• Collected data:
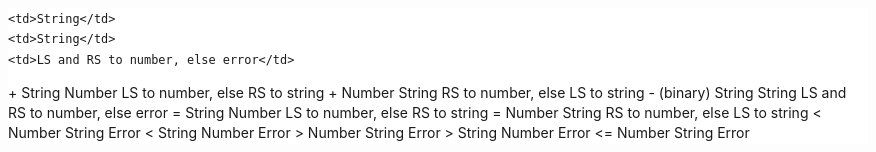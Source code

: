     <td>String</td>
    <td>String</td>
    <td>LS and RS to number, else error</td>
  </tr>
  <tr>
    <td>+</td>
    <td>String</td>
    <td>Number</td>
    <td>LS to number, else RS to string</td>
  </tr>
  <tr>
    <td>+</td>
    <td>Number</td>
    <td>String</td>
    <td>RS to number, else LS to string</td>
  </tr>
  <tr>
    <td>-
(binary)</td>
    <td>String</td>
    <td>String</td>
    <td>LS and RS to number, else error</td>
  </tr>
  <tr>
    <td>=</td>
    <td>String</td>
    <td>Number</td>
    <td>LS to number, else RS to string</td>
  </tr>
  <tr>
    <td>=</td>
    <td>Number</td>
    <td>String</td>
    <td>RS to number, else LS to string</td>
  </tr>
  <tr>
    <td><</td>
    <td>Number</td>
    <td>String</td>
    <td>Error</td>
  </tr>
  <tr>
    <td><</td>
    <td>String</td>
    <td>Number</td>
    <td>Error</td>
  </tr>
  <tr>
    <td>></td>
    <td>Number</td>
    <td>String</td>
    <td>Error</td>
  </tr>
  <tr>
    <td>></td>
    <td>String</td>
    <td>Number</td>
    <td>Error</td>
  </tr>
  <tr>
    <td><=</td>
    <td>Number</td>
    <td>String</td>
    <td>Error</td>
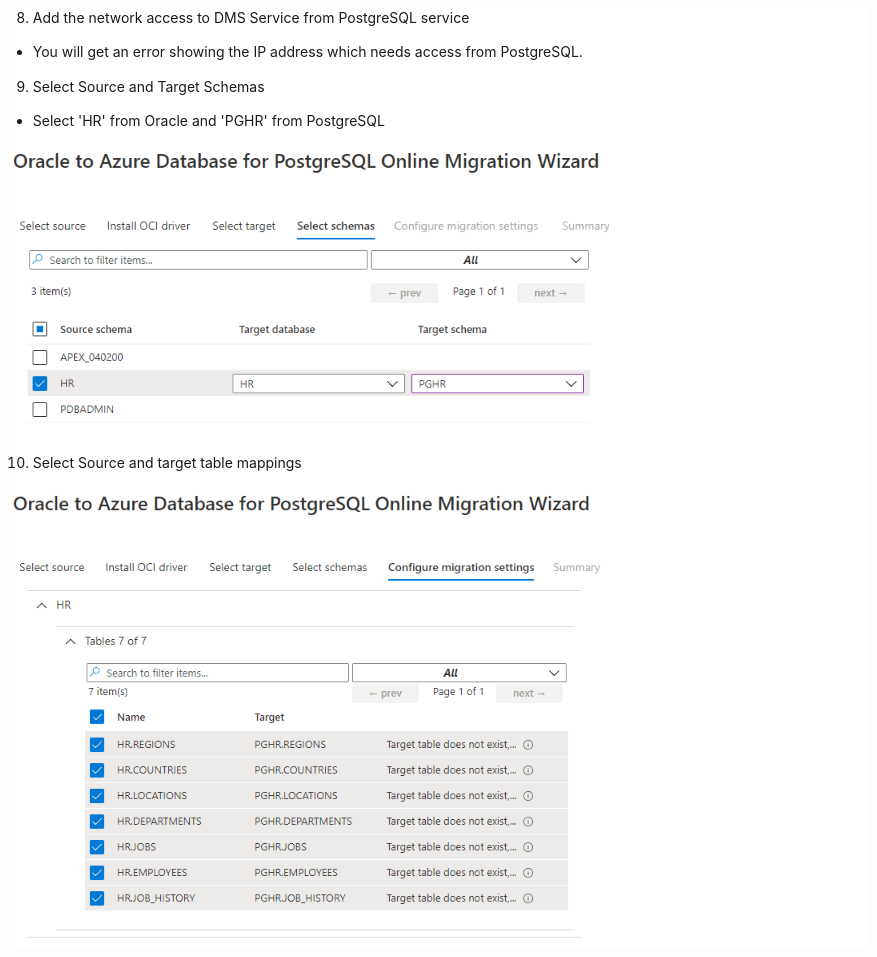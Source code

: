 8. Add the network access to DMS Service from PostgreSQL service
- You will get an error showing the IP address which needs access from PostgreSQL.
9. Select Source and Target Schemas
- Select 'HR' from Oracle and 'PGHR' from PostgreSQL
<img src="./images/ata-pg-dms-schema-mapping.PNG" alt="Map source and target schemas" Width="600">

10. Select Source and target table mappings
<img src="./images/ata-pg-dms-migration-settings.PNG" alt="Migration table mappings" Width="600">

• Activity: Line by line, print the records above exactly, skipping each picture.

• Solution to this task:
Source code

:     <td>String</td>
    <td>String</td>
    <td>LS and RS to number, else error</td>
  </tr>
  <tr>
    <td>+</td>
    <td>String</td>
    <td>Number</td>
    <td>LS to number, else RS to string</td>
  </tr>
  <tr>
    <td>+</td>
    <td>Number</td>
    <td>String</td>
    <td>RS to number, else LS to string</td>
  </tr>
  <tr>
    <td>-
(binary)</td>
    <td>String</td>
    <td>String</td>
    <td>LS and RS to number, else error</td>
  </tr>
  <tr>
    <td>=</td>
    <td>String</td>
    <td>Number</td>
    <td>LS to number, else RS to string</td>
  </tr>
  <tr>
    <td>=</td>
    <td>Number</td>
    <td>String</td>
    <td>RS to number, else LS to string</td>
  </tr>
  <tr>
    <td><</td>
    <td>Number</td>
    <td>String</td>
    <td>Error</td>
  </tr>
  <tr>
    <td><</td>
    <td>String</td>
    <td>Number</td>
    <td>Error</td>
  </tr>
  <tr>
    <td>></td>
    <td>Number</td>
    <td>String</td>
    <td>Error</td>
  </tr>
  <tr>
    <td>></td>
    <td>String</td>
    <td>Number</td>
    <td>Error</td>
  </tr>
  <tr>
    <td><=</td>
    <td>Number</td>
    <td>String</td>
    <td>Error</td>
Source code

: 8. Add the network access to DMS Service from PostgreSQL service
- You will get an error showing the IP address which needs access from PostgreSQL.
9. Select Source and Target Schemas
- Select 'HR' from Oracle and 'PGHR' from PostgreSQL
<img src="./images/ata-pg-dms-schema-mapping.PNG" alt="Map source and target schemas" Width="600">

10. Select Source and target table mappings
<img src="./images/ata-pg-dms-migration-settings.PNG" alt="Migration table mappings" Width="600">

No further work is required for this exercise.